**About this exercise**
Using the data below, gather each line that includes the word "with".

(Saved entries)
- Opening Delimiter -

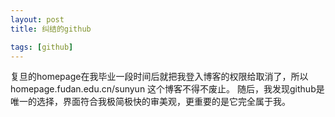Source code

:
 ```yaml
---
layout: post
title: 纠结的github 

tags: [github]
---
```


复旦的homepage在我毕业一段时间后就把我登入博客的权限给取消了，所以homepage.fudan.edu.cn/sunyun 这个博客不得不废止。
随后，我发现github是唯一的选择，界面符合我极简极快的审美观，更重要的是它完全属于我。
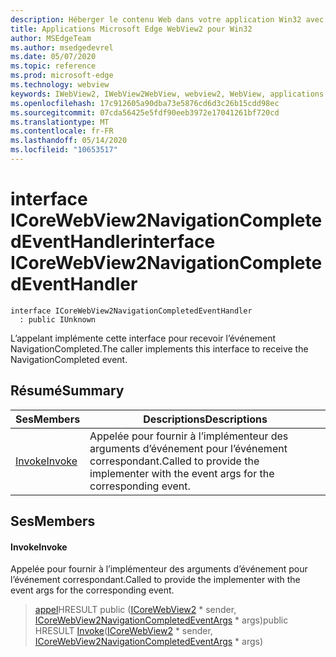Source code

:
 ```yaml
---
description: Héberger le contenu Web dans votre application Win32 avec le contrôle Microsoft Edge WebView2
title: Applications Microsoft Edge WebView2 pour Win32
author: MSEdgeTeam
ms.author: msedgedevrel
ms.date: 05/07/2020
ms.topic: reference
ms.prod: microsoft-edge
ms.technology: webview
keywords: IWebView2, IWebView2WebView, webview2, WebView, applications Win32, Win32, Edge, ICoreWebView2, ICoreWebView2Controller, contrôle de navigateur, html Edge
ms.openlocfilehash: 17c912605a90dba73e5876cd6d3c26b15cdd98ec
ms.sourcegitcommit: 07cda56425e5fdf90eeb3972e17041261bf720cd
ms.translationtype: MT
ms.contentlocale: fr-FR
ms.lasthandoff: 05/14/2020
ms.locfileid: "10653517"
---
```

# <span data-ttu-id="9740a-104">interface ICoreWebView2NavigationCompletedEventHandler</span><span class="sxs-lookup"><span data-stu-id="9740a-104">interface ICoreWebView2NavigationCompletedEventHandler</span></span> 

```
interface ICoreWebView2NavigationCompletedEventHandler
  : public IUnknown
```

<span data-ttu-id="9740a-105">L’appelant implémente cette interface pour recevoir l’événement NavigationCompleted.</span><span class="sxs-lookup"><span data-stu-id="9740a-105">The caller implements this interface to receive the NavigationCompleted event.</span></span>

## <span data-ttu-id="9740a-106">Résumé</span><span class="sxs-lookup"><span data-stu-id="9740a-106">Summary</span></span>

 <span data-ttu-id="9740a-107">Ses</span><span class="sxs-lookup"><span data-stu-id="9740a-107">Members</span></span>                        | <span data-ttu-id="9740a-108">Descriptions</span><span class="sxs-lookup"><span data-stu-id="9740a-108">Descriptions</span></span>
--------------------------------|---------------------------------------------
[<span data-ttu-id="9740a-109">Invoke</span><span class="sxs-lookup"><span data-stu-id="9740a-109">Invoke</span></span>](#invoke) | <span data-ttu-id="9740a-110">Appelée pour fournir à l’implémenteur des arguments d’événement pour l’événement correspondant.</span><span class="sxs-lookup"><span data-stu-id="9740a-110">Called to provide the implementer with the event args for the corresponding event.</span></span>

## <span data-ttu-id="9740a-111">Ses</span><span class="sxs-lookup"><span data-stu-id="9740a-111">Members</span></span>

#### <span data-ttu-id="9740a-112">Invoke</span><span class="sxs-lookup"><span data-stu-id="9740a-112">Invoke</span></span> 

<span data-ttu-id="9740a-113">Appelée pour fournir à l’implémenteur des arguments d’événement pour l’événement correspondant.</span><span class="sxs-lookup"><span data-stu-id="9740a-113">Called to provide the implementer with the event args for the corresponding event.</span></span>

> <span data-ttu-id="9740a-114">[appel](#invoke)HRESULT public ([ICoreWebView2](icorewebview2.md) \* sender, [ICoreWebView2NavigationCompletedEventArgs](icorewebview2navigationcompletedeventargs.md) \* args)</span><span class="sxs-lookup"><span data-stu-id="9740a-114">public HRESULT [Invoke](#invoke)([ICoreWebView2](icorewebview2.md) \* sender, [ICoreWebView2NavigationCompletedEventArgs](icorewebview2navigationcompletedeventargs.md) \* args)</span></span>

- Closing Delimiter -

**Answer for the task**
[<span data-ttu-id="9740a-109">Invoke</span><span class="sxs-lookup"><span data-stu-id="9740a-109">Invoke</span></span>](#invoke) | <span data-ttu-id="9740a-110">Appelée pour fournir à l’implémenteur des arguments d’événement pour l’événement correspondant.</span><span class="sxs-lookup"><span data-stu-id="9740a-110">Called to provide the implementer with the event args for the corresponding event.</span></span>
<span data-ttu-id="9740a-113">Appelée pour fournir à l’implémenteur des arguments d’événement pour l’événement correspondant.</span><span class="sxs-lookup"><span data-stu-id="9740a-113">Called to provide the implementer with the event args for the corresponding event.</span></span>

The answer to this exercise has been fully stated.